Instruksi Prabowo Turunkan Biaya Haji, Sebut Ingin Lebih Murah dari Malaysia

Presiden Republik Indonesia, Prabowo Subianto, melontarkan instruksi tegas terkait biaya haji di Indonesia.

Instruksi Prabowo Turunkan Biaya Haji, Sebut Ingin Lebih Murah dari Malaysia

INILAHKORAN - Presiden Republik Indonesia, Prabowo Subianto, melontarkan instruksi tegas terkait biaya haji di Indonesia.

Dalam peresmian Terminal Khusus haji dan Umrah di Bandara Soekarno-Hatta, Prabowo mengarahkan agar biaya haji untuk jemaah Indonesia diturunkan secara signifikan—bahkan lebih murah dari negara tetangga, Malaysia.

“Saya belum puas. Kita harus capai yang terbaik. Kalau bisa, lebih murah dari Malaysia,” ujar Prabowo, disambut tepuk tangan para tamu undangan. Arahan itu langsung ditujukan kepada Menteri Agama Nasaruddin Umar dan Kepala Badan Penyelenggara haji dan Umrah, Mochamad Irfan Yusuf.
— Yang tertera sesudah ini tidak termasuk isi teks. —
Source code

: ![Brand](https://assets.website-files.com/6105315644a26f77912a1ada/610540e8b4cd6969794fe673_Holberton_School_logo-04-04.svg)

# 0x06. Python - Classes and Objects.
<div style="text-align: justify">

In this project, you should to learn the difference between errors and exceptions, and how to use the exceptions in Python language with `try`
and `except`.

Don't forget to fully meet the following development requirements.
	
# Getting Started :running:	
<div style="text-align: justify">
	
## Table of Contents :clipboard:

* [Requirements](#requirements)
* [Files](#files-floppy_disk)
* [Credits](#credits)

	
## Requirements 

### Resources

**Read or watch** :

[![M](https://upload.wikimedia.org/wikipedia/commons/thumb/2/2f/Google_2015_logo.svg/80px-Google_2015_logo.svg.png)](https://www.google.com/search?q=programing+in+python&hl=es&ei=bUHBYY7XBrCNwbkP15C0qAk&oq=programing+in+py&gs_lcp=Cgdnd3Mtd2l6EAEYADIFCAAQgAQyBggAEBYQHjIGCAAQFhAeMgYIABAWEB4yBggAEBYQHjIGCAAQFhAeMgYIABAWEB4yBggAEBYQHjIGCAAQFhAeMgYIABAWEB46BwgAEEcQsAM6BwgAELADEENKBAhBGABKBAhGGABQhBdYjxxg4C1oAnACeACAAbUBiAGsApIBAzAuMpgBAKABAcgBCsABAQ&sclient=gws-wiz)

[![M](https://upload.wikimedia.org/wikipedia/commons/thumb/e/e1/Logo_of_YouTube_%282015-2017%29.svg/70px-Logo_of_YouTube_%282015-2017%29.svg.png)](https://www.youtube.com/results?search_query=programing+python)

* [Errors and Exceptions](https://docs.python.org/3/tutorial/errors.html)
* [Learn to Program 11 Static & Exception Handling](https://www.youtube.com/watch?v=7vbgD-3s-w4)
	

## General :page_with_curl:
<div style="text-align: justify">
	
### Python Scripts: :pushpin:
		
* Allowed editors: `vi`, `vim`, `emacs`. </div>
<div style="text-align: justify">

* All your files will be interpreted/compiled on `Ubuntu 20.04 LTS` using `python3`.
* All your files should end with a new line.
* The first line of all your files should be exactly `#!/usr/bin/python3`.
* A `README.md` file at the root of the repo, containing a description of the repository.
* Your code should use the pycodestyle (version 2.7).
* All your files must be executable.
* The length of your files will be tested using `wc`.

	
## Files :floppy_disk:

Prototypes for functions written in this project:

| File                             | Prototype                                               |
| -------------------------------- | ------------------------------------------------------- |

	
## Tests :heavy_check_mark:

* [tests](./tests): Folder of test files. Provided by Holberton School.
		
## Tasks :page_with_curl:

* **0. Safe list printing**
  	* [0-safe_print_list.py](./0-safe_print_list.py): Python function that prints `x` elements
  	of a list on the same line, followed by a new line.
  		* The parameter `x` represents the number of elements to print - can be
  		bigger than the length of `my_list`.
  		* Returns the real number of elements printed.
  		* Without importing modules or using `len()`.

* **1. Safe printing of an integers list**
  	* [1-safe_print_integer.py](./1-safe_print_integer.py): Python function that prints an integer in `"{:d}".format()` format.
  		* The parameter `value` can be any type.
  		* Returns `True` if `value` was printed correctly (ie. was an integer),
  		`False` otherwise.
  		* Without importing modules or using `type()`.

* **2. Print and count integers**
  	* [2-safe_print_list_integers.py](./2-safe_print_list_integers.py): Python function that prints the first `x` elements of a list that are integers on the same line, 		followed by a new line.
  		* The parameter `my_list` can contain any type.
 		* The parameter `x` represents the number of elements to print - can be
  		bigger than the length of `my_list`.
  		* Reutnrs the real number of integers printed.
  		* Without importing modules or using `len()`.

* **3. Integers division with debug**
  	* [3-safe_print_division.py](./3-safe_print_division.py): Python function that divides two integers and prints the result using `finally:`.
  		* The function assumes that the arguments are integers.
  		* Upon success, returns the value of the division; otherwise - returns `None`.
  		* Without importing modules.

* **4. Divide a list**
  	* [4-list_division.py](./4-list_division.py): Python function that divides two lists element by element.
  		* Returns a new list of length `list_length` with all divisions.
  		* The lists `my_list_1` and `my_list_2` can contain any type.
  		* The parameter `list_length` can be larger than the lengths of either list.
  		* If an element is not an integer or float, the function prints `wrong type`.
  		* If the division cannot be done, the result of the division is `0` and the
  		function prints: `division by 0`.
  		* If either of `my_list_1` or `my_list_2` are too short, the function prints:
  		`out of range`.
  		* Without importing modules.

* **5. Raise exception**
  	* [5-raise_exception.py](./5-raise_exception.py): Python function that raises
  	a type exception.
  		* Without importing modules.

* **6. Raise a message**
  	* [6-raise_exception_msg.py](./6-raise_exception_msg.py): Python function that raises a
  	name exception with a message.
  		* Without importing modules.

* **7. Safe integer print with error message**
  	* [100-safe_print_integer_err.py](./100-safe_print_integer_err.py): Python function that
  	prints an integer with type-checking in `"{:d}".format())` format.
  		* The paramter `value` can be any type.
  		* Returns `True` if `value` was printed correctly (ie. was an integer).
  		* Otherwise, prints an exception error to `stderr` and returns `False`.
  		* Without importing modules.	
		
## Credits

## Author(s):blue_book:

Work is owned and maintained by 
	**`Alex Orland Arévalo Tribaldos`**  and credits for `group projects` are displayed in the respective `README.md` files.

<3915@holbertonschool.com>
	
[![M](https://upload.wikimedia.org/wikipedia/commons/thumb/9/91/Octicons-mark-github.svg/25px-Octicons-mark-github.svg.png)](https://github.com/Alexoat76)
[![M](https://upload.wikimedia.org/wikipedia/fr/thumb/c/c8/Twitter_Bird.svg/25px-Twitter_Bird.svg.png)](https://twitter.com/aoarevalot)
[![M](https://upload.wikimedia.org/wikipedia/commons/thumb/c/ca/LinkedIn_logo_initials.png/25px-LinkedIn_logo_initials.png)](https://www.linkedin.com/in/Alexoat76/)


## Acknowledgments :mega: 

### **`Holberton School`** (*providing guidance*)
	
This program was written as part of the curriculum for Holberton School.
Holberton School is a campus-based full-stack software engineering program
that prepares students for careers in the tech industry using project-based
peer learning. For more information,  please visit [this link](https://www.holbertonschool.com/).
Presiden menyebut langkah-langkah efisiensi harus terus digalakkan, mulai dari transportasi, akomodasi, hingga diplomasi dengan Kerajaan Arab Saudi. Prabowo menyinggung rencana besar pemerintah untuk membangun perkampungan Indonesia di sekitar Masjidil Haram. Jika terwujud, proyek ini diyakini akan menjadi game changer dalam menekan ongkos haji sekaligus meningkatkan kenyamanan jemaah.

“Ini bukan sekadar soal biaya, ini soal pelayanan. Rakyat kita harus merasakan kemudahan dan kehormatan saat beribadah ke Tanah Suci,” tegasnya.

Pemerintah sebelumnya memang sudah berhasil menurunkan biaya Penyelenggaraan Ibadah haji (BPIH) tahun 2025 menjadi Rp89,41 juta, turun Rp4 juta dari tahun lalu. Dampaknya, biaya perjalanan ibadah haji (Bipih) yang dibayarkan jamaah turun menjadi Rp55,43 juta.

Namun Prabowo menilai penurunan tersebut baru permulaan. Ia ingin Indonesia mampu menyaingi Malaysia yang memberikan subsidi besar bagi jamaahnya melalui Lembaga Tabung haji (TH). Negeri Jiran itu bahkan membedakan bantuan berdasarkan kelompok ekonomi: B40 (berpenghasilan rendah) hanya membayar Rp54,5 juta setelah subsidi, sementara M40 membayar sekitar Rp85,3 juta. Kelompok T20 tidak mendapat subsidi.

“Malaysia bisa subsidi besar-besaran. Kita juga harus bisa. Negara hadir untuk semua lapisan rakyat,” ujar Prabowo dengan nada serius.